[Congressional Record (Bound Edition), Volume 147 (2001), Part 13]
[Senate]
[Pages 18036-18037]
[From the U.S. Government Publishing Office, www.gpo.gov]



                            THE SEZNA FAMILY

  Mr. BIDEN. Mr. President, I apologize to my colleagues and to my 
constituents for being absent from the Senate this morning, and 
especially for missing the vote on the Military Construction 
Appropriations bill. I was attending one of the, tragically, many 
funeral services being conducted across the country.
  If my colleagues will permit me a point of personal privilege, this 
funeral service had a special and profound impact on me, for the victim 
was a brilliant young man who was the oldest son, and best friend, of 
one of my very good friends, Davis Sezna.
  The young man who was killed on the 104th floor of the World Trade 
Center's Tower II, where he had arrived on September 11th for just his 
sixth day of work there, was Davis Grier Sezna, Jr., known to his 
family and to all who loved him as ``Deeg.'' His parents, Gail and 
Davis Sezna, are community leaders in Delaware; they are people I 
admire and respect; and, again, they are my good friends. Deeg is also 
survived by a younger brother, Willy, who is a senior in high school, 
and by his grandmother, Mrs. W.W. Sezna, his grandparents, Mr. and Mrs. 
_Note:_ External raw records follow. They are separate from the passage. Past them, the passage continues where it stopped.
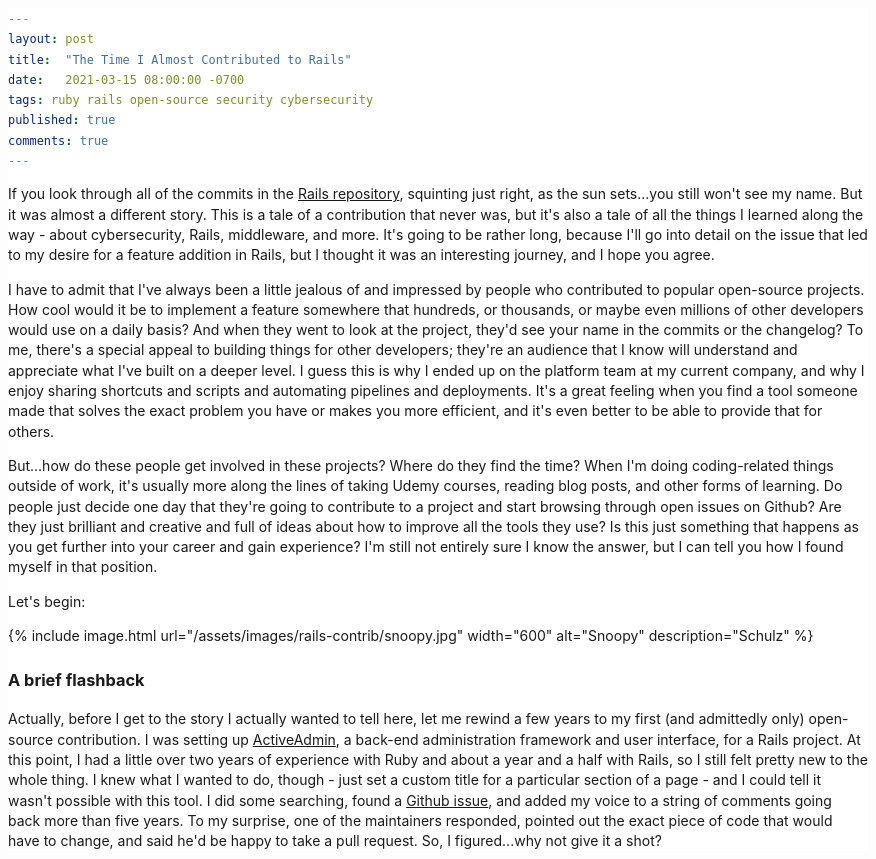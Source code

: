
 ```yaml
---
layout: post
title:  "The Time I Almost Contributed to Rails"
date:   2021-03-15 08:00:00 -0700
tags: ruby rails open-source security cybersecurity
published: true
comments: true
---
```


If you look through all of the commits in the [Rails repository](https://github.com/rails/rails), squinting just right, as the sun sets...you still won't see my name. But it was almost a different story. This is a tale of a contribution that never was, but it's also a tale of all the things I learned along the way - about cybersecurity, Rails, middleware, and more. It's going to be rather long, because I'll go into detail on the issue that led to my desire for a feature addition in Rails, but I thought it was an interesting journey, and I hope you agree.

I have to admit that I've always been a little jealous of and impressed by people who contributed to popular open-source projects. How cool would it be to implement a feature somewhere that hundreds, or thousands, or maybe even millions of other developers would use on a daily basis? And when they went to look at the project, they'd see your name in the commits or the changelog? To me, there's a special appeal to building things for other developers; they're an audience that I know will understand and appreciate what I've built on a deeper level. I guess this is why I ended up on the platform team at my current company, and why I enjoy sharing shortcuts and scripts and automating pipelines and deployments. It's a great feeling when you find a tool someone made that solves the exact problem you have or makes you more efficient, and it's even better to be able to provide that for others.

But...how do these people get involved in these projects? Where do they find the time? When I'm doing coding-related things outside of work, it's usually more along the lines of taking Udemy courses, reading blog posts, and other forms of learning. Do people just decide one day that they're going to contribute to a project and start browsing through open issues on Github? Are they just brilliant and creative and full of ideas about how to improve all the tools they use? Is this just something that happens as you get further into your career and gain experience? I'm still not entirely sure I know the answer, but I can tell you how I found myself in that position.

Let's begin:

{% include image.html url="/assets/images/rails-contrib/snoopy.jpg" width="600" alt="Snoopy" description="Schulz" %}

### A brief flashback

Actually, before I get to the story I actually wanted to tell here, let me rewind a few years to my first (and admittedly only) open-source contribution. I was setting up <a href="https://github.com/activeadmin/activeadmin" target="_blank">ActiveAdmin</a>, a back-end administration framework and user interface, for a Rails project. At this point, I had a little over two years of experience with Ruby and about a year and a half with Rails, so I still felt pretty new to the whole thing. I knew what I wanted to do, though - just set a custom title for a particular section of a page - and I could tell it wasn't possible with this tool. I did some searching, found a <a href="https://github.com/activeadmin/activeadmin/issues/660" target="_blank">Github issue</a>, and added my voice to a string of comments going back more than five years. To my surprise, one of the maintainers responded, pointed out the exact piece of code that would have to change, and said he'd be happy to take a pull request. So, I figured...why not give it a shot?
H.G. Ingersoll, and numerous aunts, uncles and cousins and seemingly 
countless friends.
  As inconceivable as it is, Deeg, who was 22 years old, was 
predeceased by his youngest brother, Teddy, who died in a boating 
accident last year at the age of 15. So the Sezna family has been 
struck twice by the sudden, tragic death of a healthy, vibrant and much 
loved son, brother and grandson. Like so many of our fellow citizens, 
they were so full of life, and then they were gone.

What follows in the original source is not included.